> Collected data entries
--- START ---

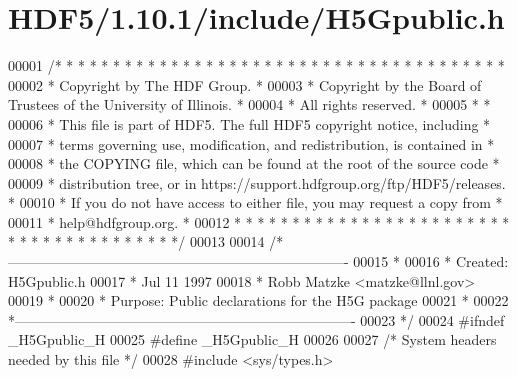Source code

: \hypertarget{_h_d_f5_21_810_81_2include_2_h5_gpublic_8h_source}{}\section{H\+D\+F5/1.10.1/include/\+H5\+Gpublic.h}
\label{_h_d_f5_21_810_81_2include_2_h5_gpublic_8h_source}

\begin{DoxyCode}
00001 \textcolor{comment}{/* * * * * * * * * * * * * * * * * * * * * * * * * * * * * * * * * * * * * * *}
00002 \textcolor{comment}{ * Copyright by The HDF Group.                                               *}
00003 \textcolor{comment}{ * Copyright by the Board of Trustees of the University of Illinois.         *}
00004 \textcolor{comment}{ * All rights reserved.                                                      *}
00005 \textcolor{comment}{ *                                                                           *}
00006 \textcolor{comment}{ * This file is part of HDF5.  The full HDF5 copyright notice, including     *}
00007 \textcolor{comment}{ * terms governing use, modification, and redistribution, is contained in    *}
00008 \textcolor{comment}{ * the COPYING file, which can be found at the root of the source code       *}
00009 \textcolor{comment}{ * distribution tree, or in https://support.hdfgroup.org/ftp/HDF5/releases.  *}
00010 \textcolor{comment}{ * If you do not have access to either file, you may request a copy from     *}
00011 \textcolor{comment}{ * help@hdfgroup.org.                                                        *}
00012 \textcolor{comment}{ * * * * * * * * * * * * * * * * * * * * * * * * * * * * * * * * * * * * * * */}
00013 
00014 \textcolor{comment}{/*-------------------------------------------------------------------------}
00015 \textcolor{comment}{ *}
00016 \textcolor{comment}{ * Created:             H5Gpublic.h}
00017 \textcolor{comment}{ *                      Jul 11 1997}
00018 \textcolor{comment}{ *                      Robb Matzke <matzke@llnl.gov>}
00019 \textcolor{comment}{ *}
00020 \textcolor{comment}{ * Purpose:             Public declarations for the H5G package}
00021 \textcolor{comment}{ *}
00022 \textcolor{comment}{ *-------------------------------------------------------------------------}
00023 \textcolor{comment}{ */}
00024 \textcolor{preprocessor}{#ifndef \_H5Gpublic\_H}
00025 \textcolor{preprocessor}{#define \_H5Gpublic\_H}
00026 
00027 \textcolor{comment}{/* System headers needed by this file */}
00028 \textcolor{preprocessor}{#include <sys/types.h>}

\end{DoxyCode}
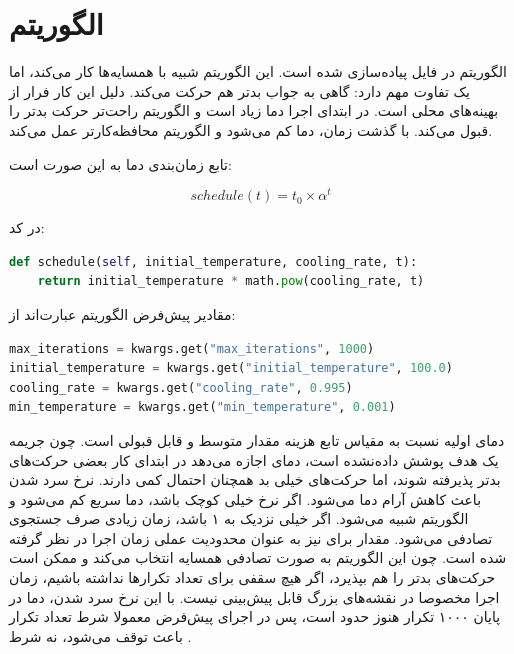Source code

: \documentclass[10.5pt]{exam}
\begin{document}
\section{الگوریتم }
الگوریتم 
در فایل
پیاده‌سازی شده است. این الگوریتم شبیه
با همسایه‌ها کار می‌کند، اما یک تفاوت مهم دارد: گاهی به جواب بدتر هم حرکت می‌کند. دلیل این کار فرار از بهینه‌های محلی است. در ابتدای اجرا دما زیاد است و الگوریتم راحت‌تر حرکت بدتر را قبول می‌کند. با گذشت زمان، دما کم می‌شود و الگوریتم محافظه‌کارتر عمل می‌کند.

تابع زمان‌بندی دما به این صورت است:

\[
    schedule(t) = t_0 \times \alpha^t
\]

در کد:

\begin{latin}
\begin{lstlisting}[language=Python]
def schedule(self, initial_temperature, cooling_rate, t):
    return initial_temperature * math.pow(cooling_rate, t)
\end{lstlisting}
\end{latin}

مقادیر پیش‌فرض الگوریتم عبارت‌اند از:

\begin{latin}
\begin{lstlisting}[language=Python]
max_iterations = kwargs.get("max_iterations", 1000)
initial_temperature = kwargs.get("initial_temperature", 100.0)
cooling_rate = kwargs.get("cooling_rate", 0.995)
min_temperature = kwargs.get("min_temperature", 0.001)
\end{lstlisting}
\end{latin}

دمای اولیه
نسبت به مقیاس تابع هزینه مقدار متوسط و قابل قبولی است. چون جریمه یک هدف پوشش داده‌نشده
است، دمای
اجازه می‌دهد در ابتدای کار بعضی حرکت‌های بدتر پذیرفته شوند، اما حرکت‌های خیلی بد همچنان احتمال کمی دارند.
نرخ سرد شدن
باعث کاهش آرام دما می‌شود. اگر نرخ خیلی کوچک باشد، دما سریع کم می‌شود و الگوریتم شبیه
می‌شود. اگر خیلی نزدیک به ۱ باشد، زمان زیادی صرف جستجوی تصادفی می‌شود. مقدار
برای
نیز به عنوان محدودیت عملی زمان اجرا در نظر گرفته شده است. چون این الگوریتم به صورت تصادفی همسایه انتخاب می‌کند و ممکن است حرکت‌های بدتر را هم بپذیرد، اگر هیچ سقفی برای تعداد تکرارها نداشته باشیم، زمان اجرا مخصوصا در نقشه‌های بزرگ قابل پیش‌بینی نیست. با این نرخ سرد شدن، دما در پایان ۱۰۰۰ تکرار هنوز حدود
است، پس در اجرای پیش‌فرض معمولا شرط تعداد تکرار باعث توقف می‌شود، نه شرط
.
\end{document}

--- END ---
--- START ---

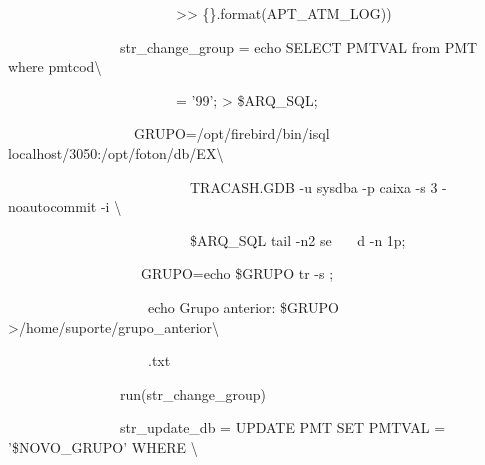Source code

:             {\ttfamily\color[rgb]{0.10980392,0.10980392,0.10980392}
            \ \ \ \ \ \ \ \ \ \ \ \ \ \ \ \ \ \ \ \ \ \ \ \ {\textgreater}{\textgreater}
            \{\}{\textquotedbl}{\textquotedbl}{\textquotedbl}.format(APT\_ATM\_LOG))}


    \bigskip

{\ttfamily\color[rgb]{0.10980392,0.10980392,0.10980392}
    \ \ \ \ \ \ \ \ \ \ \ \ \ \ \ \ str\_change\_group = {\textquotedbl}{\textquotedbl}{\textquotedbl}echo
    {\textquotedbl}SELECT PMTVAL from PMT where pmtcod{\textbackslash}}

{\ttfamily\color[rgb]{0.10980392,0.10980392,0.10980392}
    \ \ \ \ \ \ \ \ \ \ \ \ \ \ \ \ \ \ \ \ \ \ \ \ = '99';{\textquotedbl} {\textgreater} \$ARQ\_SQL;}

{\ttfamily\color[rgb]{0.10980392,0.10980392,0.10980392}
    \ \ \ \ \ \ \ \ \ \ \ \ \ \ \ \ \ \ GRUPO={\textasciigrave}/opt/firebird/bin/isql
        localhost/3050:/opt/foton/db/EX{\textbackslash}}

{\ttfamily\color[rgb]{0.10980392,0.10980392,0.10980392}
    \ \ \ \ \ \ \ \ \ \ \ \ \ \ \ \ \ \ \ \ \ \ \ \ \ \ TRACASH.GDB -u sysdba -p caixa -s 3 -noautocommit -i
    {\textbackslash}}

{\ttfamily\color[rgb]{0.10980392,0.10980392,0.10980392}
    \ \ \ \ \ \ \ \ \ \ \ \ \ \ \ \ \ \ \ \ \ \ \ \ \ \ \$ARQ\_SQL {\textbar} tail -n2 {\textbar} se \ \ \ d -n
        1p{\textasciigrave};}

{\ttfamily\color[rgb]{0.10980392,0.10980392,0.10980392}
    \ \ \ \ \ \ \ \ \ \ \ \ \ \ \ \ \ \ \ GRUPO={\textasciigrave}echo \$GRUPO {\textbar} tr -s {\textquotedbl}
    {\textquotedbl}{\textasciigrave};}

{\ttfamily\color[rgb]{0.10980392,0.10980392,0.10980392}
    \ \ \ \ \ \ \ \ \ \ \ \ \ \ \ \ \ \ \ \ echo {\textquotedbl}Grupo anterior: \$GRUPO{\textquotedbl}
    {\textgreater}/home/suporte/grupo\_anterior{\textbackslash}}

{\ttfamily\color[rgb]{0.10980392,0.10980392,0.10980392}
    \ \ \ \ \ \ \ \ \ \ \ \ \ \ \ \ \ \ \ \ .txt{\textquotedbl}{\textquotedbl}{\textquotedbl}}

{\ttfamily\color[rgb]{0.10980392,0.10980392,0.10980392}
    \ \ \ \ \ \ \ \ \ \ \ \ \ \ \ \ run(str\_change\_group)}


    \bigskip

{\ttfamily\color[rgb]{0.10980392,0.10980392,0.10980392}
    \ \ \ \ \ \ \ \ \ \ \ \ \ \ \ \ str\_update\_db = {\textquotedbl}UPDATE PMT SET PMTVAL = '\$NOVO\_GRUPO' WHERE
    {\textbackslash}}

--- END ---

> Task objective
Search the data for "تکرار". Copy every matching line.

> Answer section
نیز به عنوان محدودیت عملی زمان اجرا در نظر گرفته شده است. چون این الگوریتم به صورت تصادفی همسایه انتخاب می‌کند و ممکن است حرکت‌های بدتر را هم بپذیرد، اگر هیچ سقفی برای تعداد تکرارها نداشته باشیم، زمان اجرا مخصوصا در نقشه‌های بزرگ قابل پیش‌بینی نیست. با این نرخ سرد شدن، دما در پایان ۱۰۰۰ تکرار هنوز حدود
است، پس در اجرای پیش‌فرض معمولا شرط تعداد تکرار باعث توقف می‌شود، نه شرط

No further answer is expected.